Exercise materials:
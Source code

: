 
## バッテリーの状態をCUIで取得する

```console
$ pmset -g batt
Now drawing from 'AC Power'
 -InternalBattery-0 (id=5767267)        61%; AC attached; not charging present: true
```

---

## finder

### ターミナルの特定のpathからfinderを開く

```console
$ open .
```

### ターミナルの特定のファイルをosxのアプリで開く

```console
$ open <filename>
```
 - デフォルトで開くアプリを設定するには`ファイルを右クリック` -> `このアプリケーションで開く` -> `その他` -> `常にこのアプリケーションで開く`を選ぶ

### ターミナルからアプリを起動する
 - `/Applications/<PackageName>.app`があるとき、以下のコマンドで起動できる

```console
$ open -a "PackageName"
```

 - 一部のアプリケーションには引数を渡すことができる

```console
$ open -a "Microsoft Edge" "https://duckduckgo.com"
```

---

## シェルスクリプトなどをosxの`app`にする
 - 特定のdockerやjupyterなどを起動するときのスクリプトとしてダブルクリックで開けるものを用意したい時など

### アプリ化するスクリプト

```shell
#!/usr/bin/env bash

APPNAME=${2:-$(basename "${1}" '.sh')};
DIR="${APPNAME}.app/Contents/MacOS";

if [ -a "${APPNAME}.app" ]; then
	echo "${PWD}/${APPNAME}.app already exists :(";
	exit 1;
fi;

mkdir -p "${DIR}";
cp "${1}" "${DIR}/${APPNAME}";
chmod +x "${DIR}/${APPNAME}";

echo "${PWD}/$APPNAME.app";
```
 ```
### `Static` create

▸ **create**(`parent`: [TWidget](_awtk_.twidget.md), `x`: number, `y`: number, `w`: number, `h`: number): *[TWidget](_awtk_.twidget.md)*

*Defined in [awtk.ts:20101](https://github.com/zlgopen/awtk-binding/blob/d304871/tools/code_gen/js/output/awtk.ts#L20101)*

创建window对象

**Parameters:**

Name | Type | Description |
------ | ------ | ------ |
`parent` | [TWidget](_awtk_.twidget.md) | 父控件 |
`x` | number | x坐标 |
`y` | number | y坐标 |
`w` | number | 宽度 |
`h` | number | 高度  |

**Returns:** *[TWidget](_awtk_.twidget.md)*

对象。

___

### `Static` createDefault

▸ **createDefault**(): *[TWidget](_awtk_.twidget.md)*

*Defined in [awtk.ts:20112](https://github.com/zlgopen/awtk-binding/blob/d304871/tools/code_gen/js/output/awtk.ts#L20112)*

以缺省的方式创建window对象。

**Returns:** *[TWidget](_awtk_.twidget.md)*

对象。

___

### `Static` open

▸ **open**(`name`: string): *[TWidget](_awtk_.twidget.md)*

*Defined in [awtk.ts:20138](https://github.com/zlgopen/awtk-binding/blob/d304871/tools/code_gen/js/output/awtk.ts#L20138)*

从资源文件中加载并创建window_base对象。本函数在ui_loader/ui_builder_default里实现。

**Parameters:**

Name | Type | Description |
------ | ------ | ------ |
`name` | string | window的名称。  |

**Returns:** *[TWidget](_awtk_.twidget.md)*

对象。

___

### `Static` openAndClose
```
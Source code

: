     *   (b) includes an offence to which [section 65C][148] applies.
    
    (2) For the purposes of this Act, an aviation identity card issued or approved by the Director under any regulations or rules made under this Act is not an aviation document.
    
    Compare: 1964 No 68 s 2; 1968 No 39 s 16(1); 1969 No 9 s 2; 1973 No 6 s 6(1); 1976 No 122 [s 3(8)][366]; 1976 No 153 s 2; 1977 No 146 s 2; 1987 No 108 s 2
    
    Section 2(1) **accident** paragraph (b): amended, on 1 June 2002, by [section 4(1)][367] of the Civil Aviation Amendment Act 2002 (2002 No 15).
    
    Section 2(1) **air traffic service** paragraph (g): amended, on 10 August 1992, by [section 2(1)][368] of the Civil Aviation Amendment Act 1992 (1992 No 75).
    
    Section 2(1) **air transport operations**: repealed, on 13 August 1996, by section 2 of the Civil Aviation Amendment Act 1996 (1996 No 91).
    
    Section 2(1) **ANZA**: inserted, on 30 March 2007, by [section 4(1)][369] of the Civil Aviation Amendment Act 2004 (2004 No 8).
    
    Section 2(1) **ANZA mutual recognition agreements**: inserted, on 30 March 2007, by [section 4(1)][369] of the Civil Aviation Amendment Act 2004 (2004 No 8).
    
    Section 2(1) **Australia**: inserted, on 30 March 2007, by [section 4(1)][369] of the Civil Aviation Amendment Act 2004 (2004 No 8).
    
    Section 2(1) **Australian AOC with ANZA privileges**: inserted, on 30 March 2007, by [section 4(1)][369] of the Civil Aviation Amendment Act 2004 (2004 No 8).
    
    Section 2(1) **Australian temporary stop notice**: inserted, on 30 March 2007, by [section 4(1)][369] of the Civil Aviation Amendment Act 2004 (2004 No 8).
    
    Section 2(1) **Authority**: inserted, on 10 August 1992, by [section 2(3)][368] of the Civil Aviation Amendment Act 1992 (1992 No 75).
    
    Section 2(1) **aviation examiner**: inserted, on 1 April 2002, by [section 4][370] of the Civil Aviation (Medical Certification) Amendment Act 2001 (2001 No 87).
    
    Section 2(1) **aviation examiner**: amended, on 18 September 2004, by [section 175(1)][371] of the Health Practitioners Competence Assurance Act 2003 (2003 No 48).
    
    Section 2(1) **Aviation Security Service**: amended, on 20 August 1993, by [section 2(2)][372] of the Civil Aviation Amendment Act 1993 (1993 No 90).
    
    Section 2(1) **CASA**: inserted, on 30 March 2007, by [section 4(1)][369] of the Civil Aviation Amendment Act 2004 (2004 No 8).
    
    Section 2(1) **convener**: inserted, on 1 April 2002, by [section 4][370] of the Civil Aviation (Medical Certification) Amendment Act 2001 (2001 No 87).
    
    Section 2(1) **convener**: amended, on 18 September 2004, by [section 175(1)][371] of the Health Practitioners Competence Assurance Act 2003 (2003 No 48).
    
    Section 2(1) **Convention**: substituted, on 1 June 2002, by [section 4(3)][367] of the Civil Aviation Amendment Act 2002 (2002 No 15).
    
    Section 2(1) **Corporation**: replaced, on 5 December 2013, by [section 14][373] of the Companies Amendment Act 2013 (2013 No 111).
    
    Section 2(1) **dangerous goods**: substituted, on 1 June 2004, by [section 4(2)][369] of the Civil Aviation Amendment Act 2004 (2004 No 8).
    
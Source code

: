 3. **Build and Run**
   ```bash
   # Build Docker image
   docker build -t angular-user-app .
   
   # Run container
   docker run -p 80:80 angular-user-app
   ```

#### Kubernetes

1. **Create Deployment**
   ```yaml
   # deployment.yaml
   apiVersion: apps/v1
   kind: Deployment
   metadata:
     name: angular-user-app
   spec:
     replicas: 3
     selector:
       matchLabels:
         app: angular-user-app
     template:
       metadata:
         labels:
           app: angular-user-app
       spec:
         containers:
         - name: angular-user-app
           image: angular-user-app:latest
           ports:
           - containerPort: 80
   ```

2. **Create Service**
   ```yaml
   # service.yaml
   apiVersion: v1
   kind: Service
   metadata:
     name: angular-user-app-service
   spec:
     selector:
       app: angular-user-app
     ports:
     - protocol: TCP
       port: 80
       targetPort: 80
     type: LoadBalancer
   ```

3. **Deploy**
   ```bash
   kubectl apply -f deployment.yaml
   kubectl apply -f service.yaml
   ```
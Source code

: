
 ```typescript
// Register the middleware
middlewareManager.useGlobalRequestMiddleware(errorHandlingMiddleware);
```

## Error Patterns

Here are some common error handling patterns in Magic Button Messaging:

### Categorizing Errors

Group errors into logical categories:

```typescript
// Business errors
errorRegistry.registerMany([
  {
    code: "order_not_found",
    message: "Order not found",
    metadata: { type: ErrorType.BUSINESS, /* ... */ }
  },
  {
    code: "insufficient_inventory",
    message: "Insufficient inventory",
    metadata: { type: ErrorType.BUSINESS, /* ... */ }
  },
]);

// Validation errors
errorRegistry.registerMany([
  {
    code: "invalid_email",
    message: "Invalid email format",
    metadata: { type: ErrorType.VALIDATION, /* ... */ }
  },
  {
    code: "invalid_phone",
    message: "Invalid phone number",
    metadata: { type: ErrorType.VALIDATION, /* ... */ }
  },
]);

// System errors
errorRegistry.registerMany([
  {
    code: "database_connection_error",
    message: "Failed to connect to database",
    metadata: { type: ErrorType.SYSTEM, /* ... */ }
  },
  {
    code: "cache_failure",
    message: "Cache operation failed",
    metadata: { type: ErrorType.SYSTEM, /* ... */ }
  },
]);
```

How to complete this task:
The word "April" appears in some lines of the records. Please work out how many and reply with that number only.

Exercise answer:
2